Participatory budgeting initiatives go a step further by inviting residents to propose and vote on ideas for how a portion of the city budget should be spent. The most well-known is ‘Madame La Maire, J’ai une idée’ (Madam Mayor, I have an idea) in Paris. Anne Hidalgo, the city’s mayor, has allocated €500m over six years to be distributed according to citizens’ suggestions and votes. Given the current poor state of public trust in politics, it would be pleasing to see some real energy put into similar initiatives in UK cities.

Towards a national strategy?

Given the momentum that metro mayors can offer the cities that have them, is there any need for central government to have a cohesive smart city strategy? The answer is yes – but only within specific parameters.
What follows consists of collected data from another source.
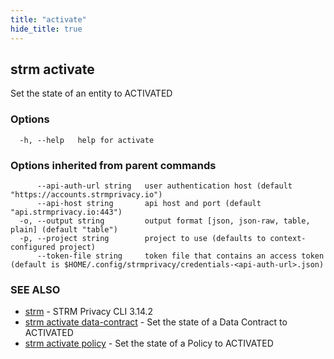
 ```yaml
---
title: "activate"
hide_title: true
---
```

## strm activate

Set the state of an entity to ACTIVATED

### Options

```
  -h, --help   help for activate
```

### Options inherited from parent commands

```
      --api-auth-url string   user authentication host (default "https://accounts.strmprivacy.io")
      --api-host string       api host and port (default "api.strmprivacy.io:443")
  -o, --output string         output format [json, json-raw, table, plain] (default "table")
  -p, --project string        project to use (defaults to context-configured project)
      --token-file string     token file that contains an access token (default is $HOME/.config/strmprivacy/credentials-<api-auth-url>.json)
```

### SEE ALSO

* [strm](docs/04-reference/01-cli-reference/strm/index.md)	 - STRM Privacy CLI 3.14.2
* [strm activate data-contract](docs/04-reference/01-cli-reference/strm/activate/data-contract.md)	 - Set the state of a Data Contract to ACTIVATED
* [strm activate policy](docs/04-reference/01-cli-reference/strm/activate/policy.md)	 - Set the state of a Policy to ACTIVATED

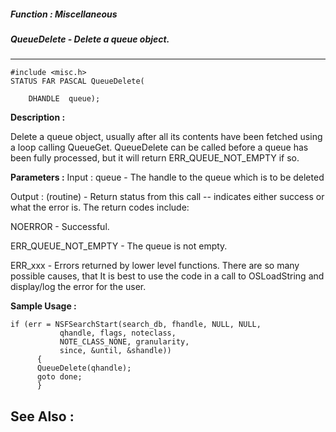 ##### Function : Miscellaneous
##### QueueDelete - Delete a queue object.
---
```
#include <misc.h>
STATUS FAR PASCAL QueueDelete(

	DHANDLE  queue);
```
**Description :**

Delete a queue object, usually after all its contents have been fetched using a 
loop calling QueueGet.  QueueDelete can be called before a queue has been fully 
processed, but it will return ERR_QUEUE_NOT_EMPTY if so.

**Parameters :**
Input :
queue  -  The handle to the queue which is to be deleted

Output :
(routine)  -  Return status from this call -- indicates either success or what the error is. The return codes include:

NOERROR - Successful.

ERR_QUEUE_NOT_EMPTY - The queue is not empty.

ERR_xxx - Errors returned by lower level functions.  There are so many possible causes, that It is best to use the code in a call to OSLoadString and display/log the error for the user.



**Sample Usage :**
```
if (err = NSFSearchStart(search_db, fhandle, NULL, NULL,
           qhandle, flags, noteclass,
           NOTE_CLASS_NONE, granularity,
           since, &until, &shandle))
      {
      QueueDelete(qhandle);
      goto done;
      }
```
**See Also :**
---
It’s useful here to think of subsidiarity – the idea that decisions should be made and actions taken at the lowest level that makes sense. Setting local priorities and implementing new solutions should sit squarely with cities themselves. But there are some things where action only makes sense at a national level.

For example, central government should continue to help defining and rolling out common technical standards for smart city tools. The UK Government (in common with governments in most countries) continues to pay a dear price for decades of buying bespoke, siloed IT solutions. The lack of interoperability in those legacy systems is a cause of huge inefficiency and a major barrier to reform. It would be completely self-defeating if cities were allowed to sleepwalk into the same trap today. If the dream of smart cities is that they better integrate different spheres of urban life, it makes no sense to have smart homes that don’t talk to smart grids, or autonomous vehicles that can’t seamlessly share data with different modes of public transport. Common standards are fundamental to achieving that end.

As it delves deeper into big questions surrounding the ethics of using data and AI – two likely ingredients of smart cities – central government may also want to set some requirements on the openness, transparency or auditing of smart city technologies. With the imminent arrival of the EU’s General Data Protection Regulation, public awareness is gradually being raised about how companies handle and process their users’ data. At least consumers can choose not to use a service they do not trust. By contrast, citizens currently have no meaningful way to ‘opt out’ of a smart city, no matter what technologies it deploys. It is profoundly important that citizens can trust in the legality, ethics and security of how new urban tools use their data. Central government cannot delegate those hard questions.

Finally, as it promotes the UK’s smart city agenda, central government needs to be careful not to conflate its two different objectives. One is for UK companies that make smart city widgets to be able to test and refine their products so that they can be sold to a growing export market. The other is to make UK cities themselves better places to live, work and play. The needs of each objective are very different. The first is heavily focused on technology. But that focus – as we have seen above – is not necessarily helpful for cities thinking about the best way to solve their most pressing urban challenges. Clarity of vision is vital.

I don’t deny that smart new technologies are opening up new opportunities every day. But the UK – at both a city and a national level – must now show it is equally capable of being smart in the way it uses them.